I didn't know how long I just sleep, but it's kind of a nice sleep I think. And I got insomniac lately, a sleeping habit that already I left behind a years ago, but now it's back. I couldn't blame it, though I'm busy with my final project for college.
Fortunately I always find a time to take a nap, even though not really fully nap. Sometimes I just tossed and turned around on my bed while listening to my music from my bluetooth speaker. I put it on low volume, slow rhythm, but still I can't sleep. But today, it's one of the rare nap I just have. And I realized that I sleep soundly through this afternoon.

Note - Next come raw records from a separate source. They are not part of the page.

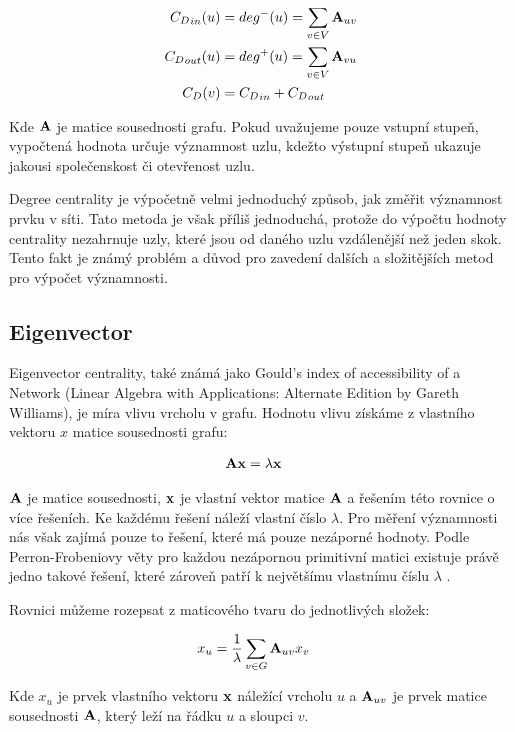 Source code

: \documentclass[12pt,titlepage]{report}
\begin{document}
\begin{align}
\label{eq:degree}
{C_D}_{in}(u) &= deg^-(u)  = \displaystyle\sum\limits_{v \in V} {\bf A}_{uv} \\
{C_D}_{out}(u) &= deg^+(u) = \displaystyle\sum\limits_{v \in V} {\bf A}_{vu} \\
{C_D}(v) &= {C_D}_{in} + {C_D}_{out}
\end{align}

Kde ${\bf A}$ je matice sousednosti grafu. Pokud uvažujeme pouze vstupní
stupeň, vypočtená hodnota určuje významnost uzlu, kdežto výstupní stupeň
ukazuje jakousi společenskost či otevřenost uzlu. 

Degree centrality je výpočetně velmi jednoduchý způsob, jak změřit významnost
prvku v síti. Tato metoda je však příliš jednoduchá, protože do výpočtu hodnoty
centrality nezahrnuje uzly, které jsou od daného uzlu vzdálenější než jeden
skok. Tento fakt je známý problém a důvod pro zavedení dalších a složitějších
metod pro výpočet významnosti.



\subsection{Eigenvector}
Eigenvector centrality, také známá jako Gould's index of accessibility of a
Network (Linear Algebra with Applications: Alternate Edition by Gareth
Williams), je míra vlivu vrcholu v grafu. Hodnotu vlivu získáme z vlastního
vektoru $x$ matice sousednosti grafu:

\begin{align}
{\bf Ax} &= \lambda {\bf x}
\end{align}

${\bf A}$ je matice sousednosti, ${\bf x}$ je vlastní vektor
matice ${\bf A}$ a řešením této rovnice o více řešeních. Ke každému řešení
náleží vlastní číslo $\lambda$. Pro měření významnosti nás však zajímá pouze to
řešení, které má pouze nezáporné hodnoty. Podle Perron-Frobeniovy věty pro
každou nezápornou primitivní matici existuje právě jedno takové řešení, které
zároveň patří k největšímu vlastnímu číslu $\lambda$ \cite{langvillemeyer}.

Rovnici můžeme rozepsat z maticového tvaru do jednotlivých složek:

\begin{align} 
x_u &=  \frac{1}{\lambda} \displaystyle\sum_{v \in G} {\bf A}_{uv} x_v 
\end{align} 

Kde $x_u$ je prvek vlastního vektoru ${\bf x}$
náležící vrcholu $u$ a ${\bf A}_{uv}$ je prvek matice sousednosti ${\bf A}$,
který leží na řádku $u$ a sloupci $v$.
\end{document}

I'm just feeling tired, from many things. And I couldn't lie if I say I get a little tired after crying.
Did I mention about crying? Hahahaha... yes, I'm a human too. The truth is, I'm not easy too cry, but when I did it's must be the time I couldn't hide it anymore. Lucky for people who see me crumble and cried my heart out.
And yeah, like I said before I'm not easy to cry, I'm even can counting how many times I cried in a year. LOL
But crying doesn't indicate that you're weak. Since birth, it has always been a sign that you're alive.

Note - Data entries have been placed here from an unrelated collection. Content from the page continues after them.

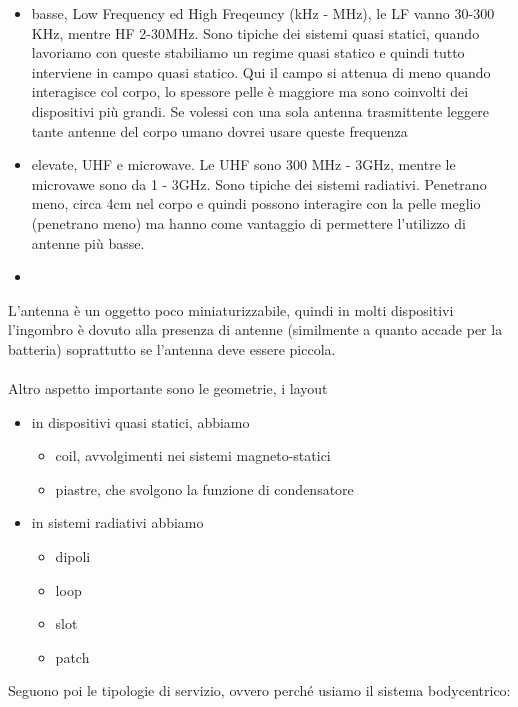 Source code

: \documentclass[oneside, 12pt]{extbook}
\begin{document}
\begin{itemize}
	\item basse, Low Frequency ed High Freqeuncy (kHz - MHz), le LF vanno 30-300 KHz, mentre HF 2-30MHz. Sono tipiche dei sistemi quasi statici, quando lavoriamo con queste stabiliamo un regime quasi statico e quindi tutto interviene in campo quasi statico. Qui il campo si attenua di meno quando interagisce col corpo, lo spessore pelle è maggiore ma sono coinvolti dei dispositivi più grandi. Se volessi con una sola antenna trasmittente leggere tante antenne del corpo umano dovrei usare queste frequenza
	\item elevate, UHF e microwave. Le UHF sono 300 MHz - 3GHz, mentre le microvawe sono da 1 - 3GHz.  Sono tipiche dei sistemi radiativi. Penetrano meno, circa 4cm nel corpo e quindi possono interagire con la pelle meglio (penetrano meno) ma hanno come vantaggio di permettere l'utilizzo di antenne più basse.
	\item 
\end{itemize}
L'antenna è un oggetto poco miniaturizzabile, quindi in molti dispositivi l'ingombro è dovuto alla presenza di antenne (similmente a quanto accade per la batteria) soprattutto se l'antenna deve essere piccola.\\\\Altro aspetto importante sono le geometrie, i layout
\begin{itemize}
	\item in dispositivi quasi statici, abbiamo 
	\begin{itemize}
		\item coil, avvolgimenti nei sistemi magneto-statici
		\item piastre, che svolgono la funzione di condensatore
	\end{itemize}
	\item in sistemi radiativi abbiamo
	\begin{itemize}
		\item dipoli
		\item loop
		\item slot
		\item patch
	\end{itemize}
\end{itemize}
Seguono poi le tipologie di servizio, ovvero perché usiamo il sistema bodycentrico:
\end{document}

Crying doesn't mean a person is weak, but it means a person has a heart. - Abhishek Tiwari
I cried because I'm tired. There's lot of thing going through in my mind at the same time while my body starts to show a hint of exhausted.
It's already 7 PM. As soon as I open my eyes again I starts to reach my phone. And there you are... 5 messages in my inbox.
As expected, 3 messages from my mom, 2 others from my friends.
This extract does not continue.